Prayers are being answered! The vet has upgraded his estimate to 75/25 for survival. This morning‘s blood test show kidney levels have returned to normal. But the white count has gone way up. Paco is still not out of the woods. He isn’t drinking or eating yet, and the vet hasn’t seen any stool since the big blowout on Monday night. But I’ll take what I can get. Just keep praying for Paco. Thanks!


----------



## PhoebeDuck (6 mo ago)

VegasGeorge said:


> Prayers are being answered! The vet has upgraded his estimate to 75/25 for survival. This morning‘s blood test show kidney levels have returned to normal. But the white count has gone way up. Paco is still not out of the woods. He isn’t drinking or eating yet, and the vet hasn’t seen any stool since the big blowout on Monday night. But I’ll take what I can get. Just keep praying for Paco. Thanks!


Any improvement is welcome!!! Hoping for the best for Señor Paco!!


----------



## BennieJets (Oct 10, 2021)

Continuing to send up the best of prayers for Paco. I’m very glad to read the shift in prognosis. Will keep checking in to see how your boy is.


----------



## fjm (Jun 4, 2010)

So glad to hear that he is improving. Hold on there, Paco.


----------



## Puppy Love (Aug 10, 2015)

That’s welcome news to be sure. I think we’ve all been thinking about Paco and waiting for an update. Thank you for letting us know. Continuing to pray for Paco, and family.


----------



## PeggyTheParti (Sep 5, 2019)

I’ve been telling Peggy about Paco. We are both thinking of him.


----------



## Streetcar (Apr 13, 2014)

This is very hopeful news; prayer continues with thanks given for improvement 🌻.


----------



## Happy'sDad (Jul 4, 2020)

Welcomed news.


----------



## Liz (Oct 2, 2010)

Such a happy update. Thinking of you both.


----------



## Kukla the Tpoo (11 mo ago)

I am relieved to hear that Paco has improved somewhat. I'm keeping you and Paco in my thoughts and prayers.


----------



## Miki (Dec 25, 2021)

Sending pawsitive heartfelt thoughts for Paco and you, and trying not to rage at the negligence of the boarding facility. ❤🐩❤


----------



## Looniesense (Jul 10, 2021)

My thoughts are with you and Paco, hoping all turns out well.


----------



## cowpony (Dec 30, 2009)

This is just heartbreaking. Wishing for a speedy recovery.


----------



## 94Magna_Tom (Feb 23, 2021)

Hang on Paco! I'm rooting for you to become a Poodle Forum regular here! Prayers headed your way! 🙏


----------



## Rose n Poos (Sep 22, 2017)

Keeping you all close 🙏


----------



## Apricot mini momma (Dec 22, 2020)

More hearts and hugs to Paco, wishing you all the best recovery possible first and foremost. I can’t imagine the hurt you are feeling.

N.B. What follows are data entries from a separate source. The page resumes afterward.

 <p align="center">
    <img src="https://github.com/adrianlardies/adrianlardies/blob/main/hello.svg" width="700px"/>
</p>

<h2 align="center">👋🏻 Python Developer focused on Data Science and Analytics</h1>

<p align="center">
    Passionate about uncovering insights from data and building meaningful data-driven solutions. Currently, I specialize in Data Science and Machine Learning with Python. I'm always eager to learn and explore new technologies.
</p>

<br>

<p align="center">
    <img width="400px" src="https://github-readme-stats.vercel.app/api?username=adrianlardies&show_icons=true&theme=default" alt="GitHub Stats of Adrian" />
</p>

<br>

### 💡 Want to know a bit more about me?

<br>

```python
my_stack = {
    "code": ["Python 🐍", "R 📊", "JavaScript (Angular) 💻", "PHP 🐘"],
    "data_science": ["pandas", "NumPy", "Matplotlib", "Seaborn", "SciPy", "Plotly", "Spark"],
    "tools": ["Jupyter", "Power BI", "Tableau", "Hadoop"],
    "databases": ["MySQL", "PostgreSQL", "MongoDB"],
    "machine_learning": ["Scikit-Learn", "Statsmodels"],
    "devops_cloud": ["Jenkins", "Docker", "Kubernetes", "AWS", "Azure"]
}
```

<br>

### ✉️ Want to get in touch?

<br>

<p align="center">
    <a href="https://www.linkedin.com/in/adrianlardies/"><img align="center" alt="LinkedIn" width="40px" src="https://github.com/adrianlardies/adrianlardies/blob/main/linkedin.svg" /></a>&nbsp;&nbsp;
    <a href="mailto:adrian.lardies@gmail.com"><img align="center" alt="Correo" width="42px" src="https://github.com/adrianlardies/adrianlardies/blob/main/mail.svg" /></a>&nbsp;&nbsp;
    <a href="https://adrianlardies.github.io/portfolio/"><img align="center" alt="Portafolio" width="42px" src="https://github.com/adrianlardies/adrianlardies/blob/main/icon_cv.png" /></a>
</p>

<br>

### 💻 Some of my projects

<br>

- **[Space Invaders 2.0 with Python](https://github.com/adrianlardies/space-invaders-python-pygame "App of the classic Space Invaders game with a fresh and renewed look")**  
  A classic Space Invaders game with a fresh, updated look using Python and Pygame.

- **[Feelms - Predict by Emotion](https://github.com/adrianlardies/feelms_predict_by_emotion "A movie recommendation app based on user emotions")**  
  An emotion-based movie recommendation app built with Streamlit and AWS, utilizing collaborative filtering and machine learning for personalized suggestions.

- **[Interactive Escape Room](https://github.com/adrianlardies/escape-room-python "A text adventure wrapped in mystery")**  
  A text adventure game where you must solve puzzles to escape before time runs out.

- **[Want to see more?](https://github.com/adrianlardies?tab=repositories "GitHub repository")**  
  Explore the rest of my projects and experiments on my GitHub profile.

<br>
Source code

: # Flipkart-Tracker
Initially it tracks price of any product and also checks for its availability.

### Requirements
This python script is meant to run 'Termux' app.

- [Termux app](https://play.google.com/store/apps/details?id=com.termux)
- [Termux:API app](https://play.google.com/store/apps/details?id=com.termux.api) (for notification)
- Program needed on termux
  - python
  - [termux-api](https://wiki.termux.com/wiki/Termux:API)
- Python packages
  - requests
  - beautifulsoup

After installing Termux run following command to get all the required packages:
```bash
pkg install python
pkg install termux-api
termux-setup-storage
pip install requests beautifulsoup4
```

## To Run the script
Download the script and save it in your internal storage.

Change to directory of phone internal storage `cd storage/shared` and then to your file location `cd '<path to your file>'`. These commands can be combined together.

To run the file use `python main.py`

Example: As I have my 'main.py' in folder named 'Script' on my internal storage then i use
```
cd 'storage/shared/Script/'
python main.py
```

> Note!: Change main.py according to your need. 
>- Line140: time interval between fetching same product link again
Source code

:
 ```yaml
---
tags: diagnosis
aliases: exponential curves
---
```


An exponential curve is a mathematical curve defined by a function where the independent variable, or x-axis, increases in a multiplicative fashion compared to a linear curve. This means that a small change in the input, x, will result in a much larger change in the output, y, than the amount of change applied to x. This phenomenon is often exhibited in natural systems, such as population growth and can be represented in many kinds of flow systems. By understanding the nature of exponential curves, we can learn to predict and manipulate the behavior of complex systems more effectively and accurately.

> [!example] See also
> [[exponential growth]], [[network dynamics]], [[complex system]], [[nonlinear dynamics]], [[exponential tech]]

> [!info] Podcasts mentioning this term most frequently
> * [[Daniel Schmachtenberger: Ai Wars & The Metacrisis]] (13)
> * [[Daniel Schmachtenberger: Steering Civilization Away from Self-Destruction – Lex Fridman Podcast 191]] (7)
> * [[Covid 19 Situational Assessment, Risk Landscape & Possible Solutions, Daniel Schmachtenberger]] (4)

Camp bow bow needs to accept some responsibility, if it happened to Paco, it may have been the same for other dogs there at the same time. 😢


----------



## Minie (Oct 4, 2021)

Still praying for the best 🤗


----------



## SandyTopknot (8 mo ago)

@VegasGeorge thinking of you and Paco this morning and hoping today is even brighter than yesterday.


----------



## BBVidya (6 mo ago)

I’m happy he’s getting better. I would be talking to a lawyer if I were you. Unfortunately places hire uncaring and ignorant folks and pay them poorly, so they do not care at all about how they do their jobs.
But a dog boarding place should train cleaners how to use chemicals safely around animals


----------



## lciano (Dec 26, 2019)

VegasGeorge said:


> My wife and I boarded our two Standards from the 16th till the 26th. When we picked them up yesterday, Paco, our 3 year old male, was so severely dehydrated that he could hardly stand or walk. He’s at the vet overnight, on IV hydration. I can’t believe that they allowed him to go so far without seeking help. I gave them our vet info before we left. They were at a Camp Bow Wow located in Spicewood, TX. We’ve used them for day care before, and they’ve been perfectly dependable. The place is clean and well managed. They seem like responsible people. I can’t imagine what happened. Paco was very healthy and happy when we left him. We’ve never had a problem with him. Now this. My wife is in tears, and I’m very worried. What would cause a seemingly healthy dog to suddenly become dehydrated? On examination, including blood work, the vet couldn’t find anything other than signs of dehydration. Will a poodle stop drinking over separation anxiety? We’re grasping at straws here. Please help if you can. Thanks!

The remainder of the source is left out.